Housing Horrors

A small house went up for sale in Seaside last week, just two doors down from ours. It is about the same square footage (800 square feet), and on the same size lot as our own. Less than a year ago our place was appraised at $325,000, which just happens to be in the price range my boss has been looking for. He and his wife want to get out of the rental rat race.

The For Sale sign went up on Monday. On Wednesday I called the real estate agent to inquire further, so I could pass the information on to my boss. I was shocked when the agent said they were asking $475,000. And that was "as is" for a "fixer-upper." On Saturday there was a red SOLD sign on it.

You'd think I'd be happy to hear that news, for it means that we are sitting on our own little gold mine. But rather, I'm frustrated. Housing is not just unaffordable for low income people. It is now out of reach for the middle class, my friends, my co-workers, the people who make everything around here go.

Back in 1956 my parents looked at a two story stone house on Carmel Point, overlooking the south end of Carmel Beach. It was priced at $55,000. That was a lot of money then, to be sure, but in today's dollars that would be about $382,000. Houses on Carmel Point now sell for about fifteen times that.

This all means that a tiny cottage in the cheap seats of Seaside now costs substantially more than a luxury home in a prestigious neighborhood did 50 years ago. Knowing that, I can't understand how some people fail to grasp the seriousness of the affordable housing problem.

Developers argue that they can't build houses any cheaper. However, the cost of building houses has not gone up nearly as much as the value of the land. Our insurance agent says that our house, now allegedly worth nearly half a million dollars, could easily be rebuilt for less than $100,000 if it were lost in a fire.

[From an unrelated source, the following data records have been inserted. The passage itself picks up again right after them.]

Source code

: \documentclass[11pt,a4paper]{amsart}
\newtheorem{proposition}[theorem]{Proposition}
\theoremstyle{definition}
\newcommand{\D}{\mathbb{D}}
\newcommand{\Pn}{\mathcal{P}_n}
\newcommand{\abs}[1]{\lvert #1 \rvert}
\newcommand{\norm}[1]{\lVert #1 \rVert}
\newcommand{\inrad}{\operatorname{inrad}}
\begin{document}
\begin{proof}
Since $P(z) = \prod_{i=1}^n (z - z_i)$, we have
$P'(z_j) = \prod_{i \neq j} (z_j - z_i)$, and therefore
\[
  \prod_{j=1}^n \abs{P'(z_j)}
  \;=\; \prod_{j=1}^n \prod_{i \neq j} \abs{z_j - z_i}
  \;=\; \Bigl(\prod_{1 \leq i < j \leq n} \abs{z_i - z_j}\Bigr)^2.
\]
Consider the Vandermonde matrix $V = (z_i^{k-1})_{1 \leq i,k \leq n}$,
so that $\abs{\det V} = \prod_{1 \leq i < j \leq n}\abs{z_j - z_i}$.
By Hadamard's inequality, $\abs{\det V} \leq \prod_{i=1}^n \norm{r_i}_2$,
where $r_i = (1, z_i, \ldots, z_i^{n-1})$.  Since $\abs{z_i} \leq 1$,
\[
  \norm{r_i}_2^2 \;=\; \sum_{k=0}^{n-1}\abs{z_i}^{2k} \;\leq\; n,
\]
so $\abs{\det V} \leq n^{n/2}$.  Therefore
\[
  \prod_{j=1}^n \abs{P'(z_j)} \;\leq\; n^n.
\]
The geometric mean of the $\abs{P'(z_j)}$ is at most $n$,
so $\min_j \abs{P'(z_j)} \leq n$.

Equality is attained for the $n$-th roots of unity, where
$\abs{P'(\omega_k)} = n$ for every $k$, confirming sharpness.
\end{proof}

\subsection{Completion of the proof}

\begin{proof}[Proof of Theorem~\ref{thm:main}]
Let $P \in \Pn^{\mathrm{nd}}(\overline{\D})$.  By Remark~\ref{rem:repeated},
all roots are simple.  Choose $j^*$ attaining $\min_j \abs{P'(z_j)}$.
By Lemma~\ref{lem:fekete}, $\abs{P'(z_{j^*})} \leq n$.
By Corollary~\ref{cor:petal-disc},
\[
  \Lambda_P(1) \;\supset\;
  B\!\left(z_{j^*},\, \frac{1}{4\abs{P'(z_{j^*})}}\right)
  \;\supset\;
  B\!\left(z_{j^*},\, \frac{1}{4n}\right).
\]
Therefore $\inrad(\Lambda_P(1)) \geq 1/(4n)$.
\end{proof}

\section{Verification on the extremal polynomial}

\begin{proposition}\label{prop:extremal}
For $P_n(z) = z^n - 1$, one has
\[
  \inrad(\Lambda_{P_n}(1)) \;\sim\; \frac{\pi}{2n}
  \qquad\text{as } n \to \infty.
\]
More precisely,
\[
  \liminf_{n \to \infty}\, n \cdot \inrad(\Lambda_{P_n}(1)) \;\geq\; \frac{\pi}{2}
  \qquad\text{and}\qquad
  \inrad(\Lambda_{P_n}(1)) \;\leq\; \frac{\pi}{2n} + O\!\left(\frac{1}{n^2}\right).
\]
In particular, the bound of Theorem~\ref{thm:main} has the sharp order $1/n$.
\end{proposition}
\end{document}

But elsewere in Seaside, on the former Fort Ord, the government sold surplus land to a developer for far less than market value, where new houses are now being sold at market prices. Someone has made a killing at taxpayer expense.

In the face of this information, the Seaside City Council has rolled over and played dead. They argue that Seaside is tired of being dumped on for the low-income housing and that other peninsula cities need to "share the burden." The flaw in that argument is that those cities are built-out, while Seaside is getting dirt cheap land (with water, yet) where lots and lots of affordable houses could be built. About the only politician standing up to Seaside is Congressman Sam Farr, yet his solo efforts are resisted at every turn.

In short, Seaside isn't helping. Seaside is contributing to the problem.